We thank the referee for their suggestions on model comparison. Since we will be following their advice on model evaluations for fuel type and wind by comparing with Prometheus, it will be no problem to include some other data for Prometheus and execution time in tables comparing cases 3 and 4.
Refactoring in another, faster language is an ultimate goal for ABWiSE, though for now, NetLogo is ideal for quickly implementing changes (due to its simple syntax and the modellers’ familiarity with it). It is also worth noting that the current code in NetLogo has not been optimized for speed, so there may be room for improvement there, too.
Specific comments:
- Table 1: Why do you present Standard Deviations and not Standard Errors? I think the latter would be more useful for comparing performance between the various cases.
Table 1 presents the distribution of FoM for the ensemble simulations, and as such is descriptive, rather than predictive. These distributions have no expected predictions from which to have errors, and so we report the standard deviation to describe the spread of possibilities in the ensemble of simulations.
- Line 315: I am unclear why case 3 is highlighted as having particularly low performance at the coarse resolution? In Table 1 it looks to me that Case 4 has worst absolute performance and case 3 actually has the smallest absolute decrease in Mean FoM between 200m and 500m resolutions. So this sentence confuses me. Could you please clarify
We thank the referee for noticing this discrepancy. Upon reflection, the statement is not particularly relevant to the manuscript. We may include something similar to the referee’s statement about absolute changes in performance, instead.
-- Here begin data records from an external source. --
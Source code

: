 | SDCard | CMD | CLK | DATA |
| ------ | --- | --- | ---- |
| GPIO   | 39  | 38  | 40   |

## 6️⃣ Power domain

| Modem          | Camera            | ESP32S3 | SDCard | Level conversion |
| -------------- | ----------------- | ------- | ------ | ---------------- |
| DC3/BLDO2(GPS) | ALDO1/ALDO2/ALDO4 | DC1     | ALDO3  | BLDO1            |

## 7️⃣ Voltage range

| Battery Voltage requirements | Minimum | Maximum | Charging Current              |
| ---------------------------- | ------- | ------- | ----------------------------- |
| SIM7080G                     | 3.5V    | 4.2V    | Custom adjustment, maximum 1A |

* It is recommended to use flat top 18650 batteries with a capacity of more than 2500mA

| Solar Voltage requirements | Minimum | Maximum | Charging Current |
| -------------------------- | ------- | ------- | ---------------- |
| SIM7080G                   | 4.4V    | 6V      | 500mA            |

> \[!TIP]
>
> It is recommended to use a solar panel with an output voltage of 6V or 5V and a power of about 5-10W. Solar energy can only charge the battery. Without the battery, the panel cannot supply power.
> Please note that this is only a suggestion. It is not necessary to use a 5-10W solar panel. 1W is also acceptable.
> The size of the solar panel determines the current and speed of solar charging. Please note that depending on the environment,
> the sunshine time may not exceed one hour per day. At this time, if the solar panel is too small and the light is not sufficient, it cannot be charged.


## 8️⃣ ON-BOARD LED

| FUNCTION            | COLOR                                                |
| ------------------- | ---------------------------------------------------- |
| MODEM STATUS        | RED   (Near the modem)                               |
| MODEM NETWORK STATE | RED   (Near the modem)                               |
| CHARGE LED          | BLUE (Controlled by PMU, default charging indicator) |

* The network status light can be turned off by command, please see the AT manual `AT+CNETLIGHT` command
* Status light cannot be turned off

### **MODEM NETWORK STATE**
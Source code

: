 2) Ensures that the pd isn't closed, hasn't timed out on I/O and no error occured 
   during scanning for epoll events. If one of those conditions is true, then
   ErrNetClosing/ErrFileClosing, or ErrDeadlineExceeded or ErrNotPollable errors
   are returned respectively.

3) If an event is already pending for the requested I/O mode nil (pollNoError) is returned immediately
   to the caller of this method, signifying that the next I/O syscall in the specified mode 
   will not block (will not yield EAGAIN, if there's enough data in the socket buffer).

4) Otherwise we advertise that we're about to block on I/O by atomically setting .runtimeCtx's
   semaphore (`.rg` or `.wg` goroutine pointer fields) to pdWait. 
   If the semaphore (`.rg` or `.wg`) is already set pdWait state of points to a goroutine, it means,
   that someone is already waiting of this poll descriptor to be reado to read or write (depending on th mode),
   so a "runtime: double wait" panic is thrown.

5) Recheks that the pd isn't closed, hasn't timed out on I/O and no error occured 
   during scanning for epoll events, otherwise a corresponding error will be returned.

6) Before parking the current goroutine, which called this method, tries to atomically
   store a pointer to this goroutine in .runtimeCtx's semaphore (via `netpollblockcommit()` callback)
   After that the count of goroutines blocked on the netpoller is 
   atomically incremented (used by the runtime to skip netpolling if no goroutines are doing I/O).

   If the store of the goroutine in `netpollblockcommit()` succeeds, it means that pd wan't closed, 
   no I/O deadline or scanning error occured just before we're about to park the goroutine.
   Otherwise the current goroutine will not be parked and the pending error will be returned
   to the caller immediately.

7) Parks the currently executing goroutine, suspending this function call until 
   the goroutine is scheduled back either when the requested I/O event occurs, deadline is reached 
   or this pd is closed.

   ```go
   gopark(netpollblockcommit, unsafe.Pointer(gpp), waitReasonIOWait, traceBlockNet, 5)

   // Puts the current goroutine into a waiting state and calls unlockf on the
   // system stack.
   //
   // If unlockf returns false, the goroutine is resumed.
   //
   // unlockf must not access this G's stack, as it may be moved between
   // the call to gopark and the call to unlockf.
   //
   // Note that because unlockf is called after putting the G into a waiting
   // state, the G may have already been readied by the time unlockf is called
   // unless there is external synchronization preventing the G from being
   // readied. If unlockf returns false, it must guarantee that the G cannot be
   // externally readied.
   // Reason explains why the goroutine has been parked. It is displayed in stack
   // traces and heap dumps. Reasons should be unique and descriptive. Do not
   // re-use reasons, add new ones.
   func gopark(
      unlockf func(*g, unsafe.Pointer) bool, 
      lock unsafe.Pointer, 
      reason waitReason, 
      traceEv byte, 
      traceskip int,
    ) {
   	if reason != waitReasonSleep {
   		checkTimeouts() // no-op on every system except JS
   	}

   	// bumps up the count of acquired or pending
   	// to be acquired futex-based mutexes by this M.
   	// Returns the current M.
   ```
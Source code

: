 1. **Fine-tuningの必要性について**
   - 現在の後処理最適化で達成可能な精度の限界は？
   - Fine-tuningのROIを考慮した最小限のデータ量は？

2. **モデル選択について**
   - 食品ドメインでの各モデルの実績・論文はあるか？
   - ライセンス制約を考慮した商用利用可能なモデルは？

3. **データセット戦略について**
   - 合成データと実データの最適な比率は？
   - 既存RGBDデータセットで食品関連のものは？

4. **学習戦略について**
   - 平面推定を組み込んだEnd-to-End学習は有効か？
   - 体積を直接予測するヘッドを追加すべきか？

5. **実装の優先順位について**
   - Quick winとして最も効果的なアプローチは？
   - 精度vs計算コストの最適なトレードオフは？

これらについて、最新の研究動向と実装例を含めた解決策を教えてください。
- Figure 4: I am confused about what ‘Grid Spacing’ is, as referred to in the figure caption. Grid spacing is not mentioned elsewhere in the manuscript. Could you please clarify.
We are referring to the gridlines (graticules) used to represent scale in each of the sub-figures. We thought it important to mention because there was no room to include the coordinates, as in i), for the rest. We thought it was important for the reader to be able to compare sizes between cases. We will change the terminology to make this clear.
- It is great that your model is open source with freely available source code. If the journal rules allow I suggest you make this clearer earlier in the manuscript (not leave right at the end). For example, I suggest you make a reference to the code on Line 178 where you state the implementation of the model.
We thank the referee for this suggestion, especially for including where to put the reference. We have seen nothing in the journal rules prohibiting such, therefore we will include it as suggested unless the editor disagrees.